Edwards v. Livesay

Decision Date06 May 1924
Citation203 Ky. 53,261 S.W. 839
PartiesEDWARDS v. LIVESAY ET AL.
CourtKentucky Court of Appeals

Appeal from Circuit Court, Rockcastle County.

In the matter of the estate of George Livesay deceased. Suit by George S. Edwards, seeking to surcharge settlement of J. B Livesay and another, administrators. From a judgment dismissing the petition, plaintiff appeals. Reversed and remanded.

Denton & Perkins, of Somerset, and L. W. Bethurum and S.D. Lewis both of Mt. Vernon, for appellant.

J. W Brown and C. C. Williams, both of Mt. Vernon, for appellees.

HOBSON C.

George Livesay died intestate a resident of Rockcastle county on March 8, 1915. He left surviving him five sons, one daughter, and the children of a deceased daughter, Laura B. Edwards. In April, 1915, J. B. Livesay and W. D. Livesay, two of his sons, qualified as the administrators of the estate. They filed their settlement with the county judge on July 27, 1918, showing that $17,562.68 had come to their hands, and that they had distributed this equally among the distributees, less cost of administration and debts without any consideration of advancements. On November 14, 1919, this suit was filed by George S. Edwards, the son of Laura B. Edwards, seeking to surcharge the settlement of the administrators, and alleging that each of the other children had received large advancements which should have been charged to them, and that before they received anything further out of the personal estate the other distributees should be made equal with them. He prayed that the advancements be ascertained, and that the defendants be required to pay into court such sums as might be necessary to equalize all of the heirs in the estate. An answer was filed controverting the allegations of the petition. A large mass of proof was taken, and on final hearing the circuit court dismissed the petition.
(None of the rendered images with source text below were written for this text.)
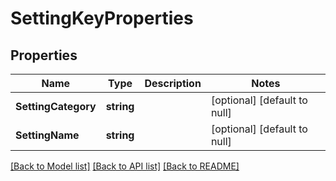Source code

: # SettingKeyProperties

## Properties
Name | Type | Description | Notes
------------ | ------------- | ------------- | -------------
**SettingCategory** | **string** |  | [optional] [default to null]
**SettingName** | **string** |  | [optional] [default to null]

[[Back to Model list]](../README.md#documentation-for-models) [[Back to API list]](../README.md#documentation-for-api-endpoints) [[Back to README]](../README.md)

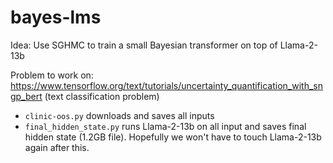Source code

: # bayes-lms

Idea: Use SGHMC to train a small Bayesian transformer on top of Llama-2-13b

Problem to work on: https://www.tensorflow.org/text/tutorials/uncertainty_quantification_with_sngp_bert
(text classification problem)


- `clinic-oos.py` downloads and saves all inputs
- `final_hidden_state.py` runs Llama-2-13b on all input and saves final hidden state (1.2GB file). Hopefully we won't have to touch Llama-2-13b again after this.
At the outset it may be proper to state briefly the nature of the action and the relief to which the plaintiff was entitled, if he established the facts alleged by him. An advancement to a child does not constitute a debt from a child to a parent. If the advancement is more than a child's part of the estate, he cannot be required to bring the excess into hotchpot and account for it, but, if advancements varying in size have been made to the different children, those who have received less than the others by way of advancement are entitled to be made equal with the others, before any further distribution is made of the estate of the intestate left at his death. In this case the administrators received something over $17,000. If the advancements were unequal, this money should not have been divided equally between the distributees, but those who had received less than the others should first have been equalized, and then the remainder of the estate should have been distributed equally. It was the duty of the administrators to do this, and, if they failed to do it, the distributee who suffered a loss by reason thereof had a right of action to surcharge the settlement and to obtain a correct settlement of the estate. This in substance was the plaintiff's cause of action, and the demurrer to the petition was properly overruled.

The judgment of the court dismissing the plaintiff's petition seems to have been based upon a mass of proof showing that the intestate in the later years of the nineteenth century settled his children on different tracts of land he owned, telling them that he would give it to them, and that these tracts at the time of such settlement, as land was then selling, were each of value $1,500. He, however, did not make any of the children a deed then; the deeds were made some years later, and the first question in the case is whether these lands are to be valued as of the date when the child took possession or as of the date when the deed was made.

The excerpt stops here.